Content starts
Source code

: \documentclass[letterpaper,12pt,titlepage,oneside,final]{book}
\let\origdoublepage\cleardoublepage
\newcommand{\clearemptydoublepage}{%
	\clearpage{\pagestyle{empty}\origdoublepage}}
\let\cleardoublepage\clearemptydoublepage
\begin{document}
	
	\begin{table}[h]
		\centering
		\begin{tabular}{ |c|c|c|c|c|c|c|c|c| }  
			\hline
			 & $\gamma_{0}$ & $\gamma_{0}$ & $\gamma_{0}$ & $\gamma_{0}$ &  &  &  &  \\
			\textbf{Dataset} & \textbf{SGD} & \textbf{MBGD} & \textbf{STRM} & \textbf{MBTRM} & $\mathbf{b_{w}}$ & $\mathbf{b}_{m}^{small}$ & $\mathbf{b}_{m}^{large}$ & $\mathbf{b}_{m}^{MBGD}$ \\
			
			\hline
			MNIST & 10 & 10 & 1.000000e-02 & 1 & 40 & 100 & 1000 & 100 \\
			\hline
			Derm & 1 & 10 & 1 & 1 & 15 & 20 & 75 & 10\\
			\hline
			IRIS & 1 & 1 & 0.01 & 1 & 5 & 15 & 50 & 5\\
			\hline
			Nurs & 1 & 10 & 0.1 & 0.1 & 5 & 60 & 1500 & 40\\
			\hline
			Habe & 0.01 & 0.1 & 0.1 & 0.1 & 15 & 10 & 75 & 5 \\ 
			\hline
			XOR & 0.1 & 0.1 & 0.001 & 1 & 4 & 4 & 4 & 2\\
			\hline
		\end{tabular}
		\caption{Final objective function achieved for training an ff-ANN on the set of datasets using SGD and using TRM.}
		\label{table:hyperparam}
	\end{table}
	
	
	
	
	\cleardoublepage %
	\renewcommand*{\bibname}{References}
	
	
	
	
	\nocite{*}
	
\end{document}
Content ends
▶ **Work required**:
Counting the lines of the material that hold the string "tabular", state the total and nothing besides.

▶ **Answer section**:
2